DIRECTIONS:
The lines to reproduce from the material below are those from the one containing "Tần Tang suy" through the one containing "Đồng Linh Ngọc tâm", both included; write them out exactly and add nothing.

ENTRIES SHOWN:
....................
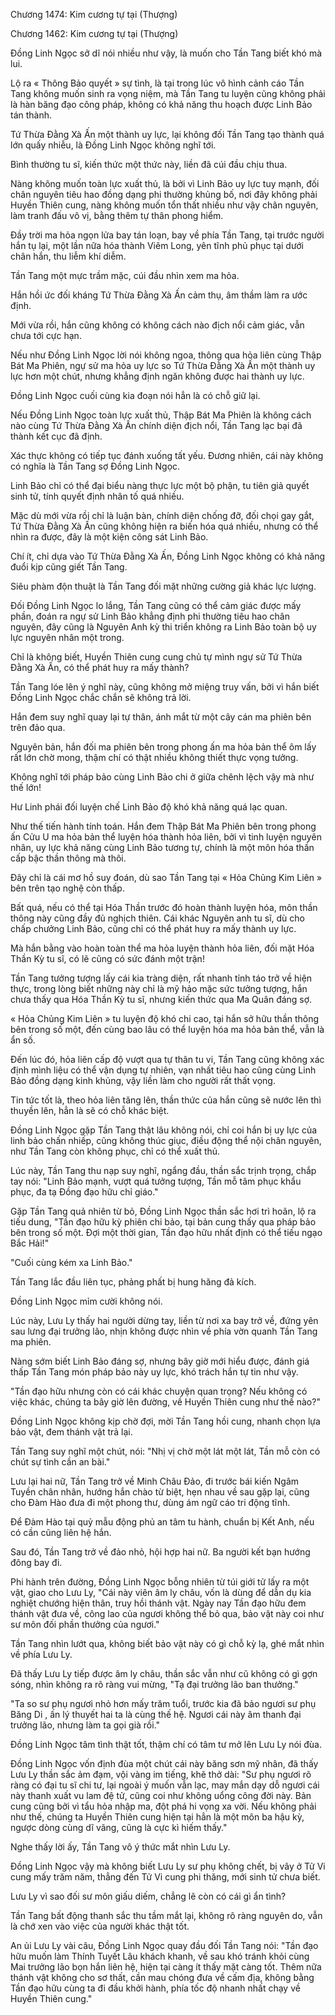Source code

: 




Chương 1474: Kim cương tự tại (Thượng)


Chương 1462: Kim cương tự tại (Thượng)

Đồng Linh Ngọc sở dĩ nói nhiều như vậy, là muốn cho Tần Tang biết khó mà lui.

Lộ ra « Thông Bảo quyết » sự tình, là tại trong lúc vô hình cảnh cáo Tần Tang không muốn sinh ra vọng niệm, mà Tần Tang tu luyện cũng không phải là hàn băng đạo công pháp, không có khả năng thu hoạch được Linh Bảo tán thành.

Tứ Thừa Đằng Xà Ấn một thành uy lực, lại không đối Tần Tang tạo thành quá lớn quấy nhiễu, là Đồng Linh Ngọc không nghĩ tới.

Bình thường tu sĩ, kiến thức một thức này, liền đã cúi đầu chịu thua.

Nàng không muốn toàn lực xuất thủ, là bởi vì Linh Bảo uy lực tuy mạnh, đối chân nguyên tiêu hao đồng dạng phi thường khủng bố, nơi đây không phải Huyền Thiên cung, nàng không muốn tổn thất nhiều như vậy chân nguyên, làm tranh đấu vô vị, bằng thêm tự thân phong hiểm.

Đầy trời ma hỏa ngọn lửa bay tán loạn, bay về phía Tần Tang, tại trước người hắn tụ lại, một lần nữa hóa thành Viêm Long, yên tĩnh phủ phục tại dưới chân hắn, thu liễm khí diễm.

Tần Tang một mực trầm mặc, cúi đầu nhìn xem ma hỏa.

Hắn hồi ức đối kháng Tứ Thừa Đằng Xà Ấn cảm thụ, âm thầm làm ra ước định.

Mới vừa rồi, hắn cũng không có không cách nào địch nổi cảm giác, vẫn chưa tới cực hạn.

Nếu như Đồng Linh Ngọc lời nói không ngoa, thông qua hỏa liên cùng Thập Bát Ma Phiên, ngự sử ma hỏa uy lực so Tứ Thừa Đằng Xà Ấn một thành uy lực hơn một chút, nhưng khẳng định ngăn không được hai thành uy lực.

Đồng Linh Ngọc cuối cùng kia đoạn nói hẳn là có chỗ giữ lại.

Nếu Đồng Linh Ngọc toàn lực xuất thủ, Thập Bát Ma Phiên là không cách nào cùng Tứ Thừa Đằng Xà Ấn chính diện địch nổi, Tần Tang lạc bại đã thành kết cục đã định.

Xác thực không có tiếp tục đánh xuống tất yếu. Đương nhiên, cái này không có nghĩa là Tần Tang sợ Đồng Linh Ngọc.

Linh Bảo chỉ có thể đại biểu nàng thực lực một bộ phận, tu tiên giả quyết sinh tử, tính quyết định nhân tố quá nhiều.

Mặc dù mới vừa rồi chỉ là luận bàn, chính diện chống đỡ, đối chọi gay gắt, Tứ Thừa Đằng Xà Ấn cũng không hiện ra biến hóa quá nhiều, nhưng có thể nhìn ra được, đây là một kiện công sát Linh Bảo.

Chí ít, chỉ dựa vào Tứ Thừa Đằng Xà Ấn, Đồng Linh Ngọc không có khả năng đuổi kịp cũng giết Tần Tang.

Siêu phàm độn thuật là Tần Tang đối mặt những cường giả khác lực lượng.

Đối Đồng Linh Ngọc lo lắng, Tần Tang cũng có thể cảm giác được mấy phần, đoán ra ngự sử Linh Bảo khẳng định phi thường tiêu hao chân nguyên, đây cũng là Nguyên Anh kỳ thi triển không ra Linh Bảo toàn bộ uy lực nguyên nhân một trong.

Chỉ là không biết, Huyền Thiên cung cung chủ tự mình ngự sử Tứ Thừa Đằng Xà Ấn, có thể phát huy ra mấy thành?

Tần Tang lóe lên ý nghĩ này, cũng không mở miệng truy vấn, bởi vì hắn biết Đồng Linh Ngọc chắc chắn sẽ không trả lời.

Hắn đem suy nghĩ quay lại tự thân, ánh mắt từ một cây cán ma phiên bên trên đảo qua.

Nguyên bản, hắn đối ma phiên bên trong phong ấn ma hỏa bản thể ôm lấy rất lớn chờ mong, thậm chí có thật nhiều không thiết thực vọng tưởng.

Không nghĩ tới pháp bảo cùng Linh Bảo chi ở giữa chênh lệch vậy mà như thế lớn!

Hư Linh phái đối luyện chế Linh Bảo độ khó khả năng quá lạc quan.

Như thế tiến hành tính toán. Hắn đem Thập Bát Ma Phiên bên trong phong ấn Cửu U ma hỏa bản thể luyện hóa thành hỏa liên, bởi vì tinh luyện nguyên nhân, uy lực khả năng cùng Linh Bảo tương tự, chính là một môn hóa thần cấp bậc thần thông mà thôi.

Đây chỉ là cái mơ hồ suy đoán, dù sao Tần Tang tại « Hỏa Chủng Kim Liên » bên trên tạo nghệ còn thấp.

Bất quá, nếu có thể tại Hóa Thần trước đó hoàn thành luyện hóa, môn thần thông này cũng đầy đủ nghịch thiên. Cái khác Nguyên anh tu sĩ, dù cho chấp chưởng Linh Bảo, cũng chỉ có thể phát huy ra mấy thành uy lực.

Mà hắn bằng vào hoàn toàn thể ma hỏa luyện thành hỏa liên, đối mặt Hóa Thần Kỳ tu sĩ, có lẽ cũng có sức đánh một trận!

Tần Tang tưởng tượng lấy cái kia tràng diện, rất nhanh tỉnh táo trở về hiện thực, trong lòng biết những này chỉ là mỹ hảo mặc sức tưởng tượng, hắn chưa thấy qua Hóa Thần Kỳ tu sĩ, nhưng kiến thức qua Ma Quân đáng sợ.

« Hỏa Chủng Kim Liên » tu luyện độ khó chi cao, tại hắn sở hữu thần thông bên trong số một, đến cùng bao lâu có thể luyện hóa ma hỏa bản thể, vẫn là ẩn số.

Đến lúc đó, hỏa liên cấp độ vượt qua tự thân tu vi, Tần Tang cũng không xác định mình liệu có thể vận dụng tự nhiên, vạn nhất tiêu hao cũng cùng Linh Bảo đồng dạng kinh khủng, vậy liền làm cho người rất thất vọng.

Tin tức tốt là, theo hỏa liên tăng lên, thần thức của hắn cũng sẽ nước lên thì thuyền lên, hẳn là sẽ có chỗ khác biệt.

Đồng Linh Ngọc gặp Tần Tang thật lâu không nói, chỉ coi hắn bị uy lực của linh bảo chấn nhiếp, cũng không thúc giục, điều động thể nội chân nguyên, như Tần Tang còn không phục, chỉ có thể xuất thủ.

Lúc này, Tần Tang thu nạp suy nghĩ, ngẩng đầu, thần sắc trịnh trọng, chắp tay nói: "Linh Bảo mạnh, vượt quá tưởng tượng, Tần mỗ tâm phục khẩu phục, đa tạ Đồng đạo hữu chỉ giáo."

Gặp Tần Tang quả nhiên từ bỏ, Đồng Linh Ngọc thần sắc hơi trì hoãn, lộ ra tiếu dung, "Tần đạo hữu kỳ phiên chi bảo, tại bản cung thấy qua pháp bảo bên trong số một. Đợi một thời gian, Tần đạo hữu nhất định có thể tiếu ngạo Bắc Hải!"

"Cuối cùng kém xa Linh Bảo."

Tần Tang lắc đầu liên tục, phảng phất bị hung hăng đả kích.

Đồng Linh Ngọc mỉm cười không nói.

Lúc này, Lưu Ly thấy hai người dừng tay, liền từ nơi xa bay trở về, đứng yên sau lưng đại trưởng lão, nhịn không được nhìn về phía vờn quanh Tần Tang ma phiên.

Nàng sớm biết Linh Bảo đáng sợ, nhưng bây giờ mới hiểu được, đánh giá thấp Tần Tang món pháp bảo này uy lực, khó trách hắn tự tin như vậy.

"Tần đạo hữu nhưng còn có cái khác chuyện quan trọng? Nếu không có việc khác, chúng ta bây giờ lên đường, về Huyền Thiên cung như thế nào?"

Đồng Linh Ngọc không kịp chờ đợi, mời Tần Tang hồi cung, nhanh chọn lựa bảo vật, đem thánh vật trả lại.

Tần Tang suy nghĩ một chút, nói: "Nhị vị chờ một lát một lát, Tần mỗ còn có chút sự tình cần an bài."

Lưu lại hai nữ, Tần Tang trở về Minh Châu Đảo, đi trước bái kiến Ngâm Tuyền chân nhân, hướng hắn chào từ biệt, hẹn nhau về sau gặp lại, cũng cho Đàm Hào đưa đi một phong thư, dùng ám ngữ cáo tri động tĩnh.

Để Đàm Hào tại quỷ mẫu động phủ an tâm tu hành, chuẩn bị Kết Anh, nếu có cần cũng liên hệ hắn.

Sau đó, Tần Tang trở về đảo nhỏ, hội hợp hai nữ. Ba người kết bạn hướng đông bay đi.

Phi hành trên đường, Đồng Linh Ngọc bỗng nhiên từ túi giới tử lấy ra một vật, giao cho Lưu Ly, "Cái này viên âm ly châu, vốn là dùng để dẫn dụ kia nghiệt chướng hiện thân, truy hồi thánh vật. Ngày nay Tần đạo hữu đem thánh vật đưa về, công lao của ngươi không thể bỏ qua, bảo vật này coi như sư môn đối phần thưởng của ngươi."

Tần Tang nhìn lướt qua, không biết bảo vật này có gì chỗ kỳ lạ, ghé mắt nhìn về phía Lưu Ly.

Đã thấy Lưu Ly tiếp được âm ly châu, thần sắc vẫn như cũ không có gì gợn sóng, nhìn không ra rõ ràng vui mừng, "Tạ đại trưởng lão ban thưởng."

"Ta so sư phụ ngươi nhỏ hơn mấy trăm tuổi, trước kia đã bảo ngươi sư phụ Băng Di , ấn lý thuyết hai ta là cùng thế hệ. Ngươi cái này âm thanh đại trưởng lão, nhưng làm ta gọi già rồi."

Đồng Linh Ngọc tâm tình thật tốt, thậm chí có tâm tư mở lên Lưu Ly nói đùa.

Đồng Linh Ngọc vốn định đùa một chút cái này băng sơn mỹ nhân, đã thấy Lưu Ly thần sắc ảm đạm, vội vàng im tiếng, khẽ thở dài: "Sư phụ ngươi rõ ràng có đại tu sĩ chi tư, lại ngoài ý muốn vẫn lạc, may mắn dạy dỗ ngươi cái này thanh xuất vu lam đệ tử, cũng coi như không uổng công đời này. Bản cung cũng bởi vì tẩu hỏa nhập ma, đột phá hi vọng xa vời. Nếu không phải như thế, chúng ta Huyền Thiên cung hiện tại hẳn là một môn ba hậu kỳ, ngược dòng cùng dĩ vãng, cũng là cực kì hiếm thấy."

Nghe thấy lời ấy, Tần Tang vô ý thức mắt nhìn Lưu Ly.

Đồng Linh Ngọc vậy mà không biết Lưu Ly sư phụ không chết, bị vây ở Tử Vi cung mấy trăm năm, thẳng đến Tử Vi cung phi thăng, mới sinh tử chưa biết.

Lưu Ly vì sao đối sư môn giấu diếm, chẳng lẽ còn có cái gì ẩn tình?

Tần Tang bất động thanh sắc thu tầm mắt lại, không rõ ràng nguyên do, vẫn là chớ xen vào việc của người khác thật tốt.

An ủi Lưu Ly vài câu, Đồng Linh Ngọc quay đầu đối Tần Tang nói: "Tần đạo hữu muốn làm Thính Tuyết Lâu khách khanh, về sau khó tránh khỏi cùng Mai trưởng lão bọn hắn liên hệ, hiện tại càng ít thấy mặt càng tốt. Thêm nữa thánh vật không cho sơ thất, cần mau chóng đưa về cấm địa, không bằng Tần đạo hữu cùng ta đi đầu khởi hành, phía tốc độ nhanh nhất chạy về Huyền Thiên cung."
....................
EXERCISE ANSWER:
Tần Tang suy nghĩ một chút, nói: "Nhị vị chờ một lát một lát, Tần mỗ còn có chút sự tình cần an bài."

Lưu lại hai nữ, Tần Tang trở về Minh Châu Đảo, đi trước bái kiến Ngâm Tuyền chân nhân, hướng hắn chào từ biệt, hẹn nhau về sau gặp lại, cũng cho Đàm Hào đưa đi một phong thư, dùng ám ngữ cáo tri động tĩnh.

Để Đàm Hào tại quỷ mẫu động phủ an tâm tu hành, chuẩn bị Kết Anh, nếu có cần cũng liên hệ hắn.

Sau đó, Tần Tang trở về đảo nhỏ, hội hợp hai nữ. Ba người kết bạn hướng đông bay đi.

Phi hành trên đường, Đồng Linh Ngọc bỗng nhiên từ túi giới tử lấy ra một vật, giao cho Lưu Ly, "Cái này viên âm ly châu, vốn là dùng để dẫn dụ kia nghiệt chướng hiện thân, truy hồi thánh vật. Ngày nay Tần đạo hữu đem thánh vật đưa về, công lao của ngươi không thể bỏ qua, bảo vật này coi như sư môn đối phần thưởng của ngươi."

Tần Tang nhìn lướt qua, không biết bảo vật này có gì chỗ kỳ lạ, ghé mắt nhìn về phía Lưu Ly.

Đã thấy Lưu Ly tiếp được âm ly châu, thần sắc vẫn như cũ không có gì gợn sóng, nhìn không ra rõ ràng vui mừng, "Tạ đại trưởng lão ban thưởng."

"Ta so sư phụ ngươi nhỏ hơn mấy trăm tuổi, trước kia đã bảo ngươi sư phụ Băng Di , ấn lý thuyết hai ta là cùng thế hệ. Ngươi cái này âm thanh đại trưởng lão, nhưng làm ta gọi già rồi."

Đồng Linh Ngọc tâm tình thật tốt, thậm chí có tâm tư mở lên Lưu Ly nói đùa.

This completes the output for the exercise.